A great deal is known about balancing, one of the things being that it is impossible to balance a single cylinder engine completely, without bringing the reciprocating masses down to zero (except by using auxiliary rotating counterweight). One logical way of improvement is to lighten piston and con-rod as much as possible.

Is there any other reason, that aluminium pistons work so well??

The normal way to "balance" single cylinder two-stroke racing engines is to counterbalance the shaft in such a way that first order horizontal and vertical reciprocating forces are equally strong, which means that the dynamical first order forces are minimized. (See fig 8 for explanation.)

In the presently marketed 2,5 cc engines with iron pistons only 15 - 20% of the piston's weight is balanced.
In ABC or AAC engines this is up to 30 - 35%.

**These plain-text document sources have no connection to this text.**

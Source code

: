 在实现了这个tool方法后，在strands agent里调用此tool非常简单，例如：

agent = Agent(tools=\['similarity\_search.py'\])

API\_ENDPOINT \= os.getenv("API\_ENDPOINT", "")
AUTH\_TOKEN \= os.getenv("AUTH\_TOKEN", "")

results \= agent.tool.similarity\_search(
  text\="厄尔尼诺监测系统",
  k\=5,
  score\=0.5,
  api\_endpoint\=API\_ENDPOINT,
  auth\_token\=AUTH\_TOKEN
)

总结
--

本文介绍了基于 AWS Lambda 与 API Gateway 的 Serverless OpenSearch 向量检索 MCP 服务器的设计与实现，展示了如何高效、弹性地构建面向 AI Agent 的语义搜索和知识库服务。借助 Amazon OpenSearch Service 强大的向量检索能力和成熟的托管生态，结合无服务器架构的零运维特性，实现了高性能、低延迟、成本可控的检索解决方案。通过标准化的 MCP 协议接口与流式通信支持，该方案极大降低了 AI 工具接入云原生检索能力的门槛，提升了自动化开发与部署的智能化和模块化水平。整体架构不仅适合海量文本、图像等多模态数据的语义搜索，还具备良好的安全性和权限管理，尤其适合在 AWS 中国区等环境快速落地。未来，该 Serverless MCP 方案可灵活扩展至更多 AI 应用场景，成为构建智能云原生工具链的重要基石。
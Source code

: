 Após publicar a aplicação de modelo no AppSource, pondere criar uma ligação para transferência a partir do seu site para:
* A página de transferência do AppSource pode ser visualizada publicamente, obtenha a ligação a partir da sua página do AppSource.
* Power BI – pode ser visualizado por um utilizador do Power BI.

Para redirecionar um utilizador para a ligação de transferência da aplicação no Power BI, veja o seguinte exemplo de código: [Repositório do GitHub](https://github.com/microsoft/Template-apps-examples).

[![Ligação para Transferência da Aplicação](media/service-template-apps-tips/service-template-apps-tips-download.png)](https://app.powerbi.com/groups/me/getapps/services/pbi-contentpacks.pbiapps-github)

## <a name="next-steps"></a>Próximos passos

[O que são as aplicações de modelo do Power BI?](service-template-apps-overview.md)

To get the FMV up to 50% balance with a Meehanite piston two things were necessary: firstly the piston weight should go down as much as possible, secondly a counterweight was put into the crankshaft.
the piston construction is to be described later, the hollowing and filling of the crankweb is drawn in fig. 9. The counterweight is made out of tungsten-carbide with a density of 15.1 gram/cm^3. (about 1.5 times that of lead).
A standard type cast iron piston, including pin, about 2 grams heavier than ours, would have made a counterweight out of gold or platinum necessary. Financial problems then forced us to design a super light piston. With AAC piston/liners expected to come this year, the problem of balancing will be solved more easily and with better result, with only a small counter weight in the shaft. (By the way, the FMV shaft with counterweight and bushing is as heavy as a standard Rossi RV shaft).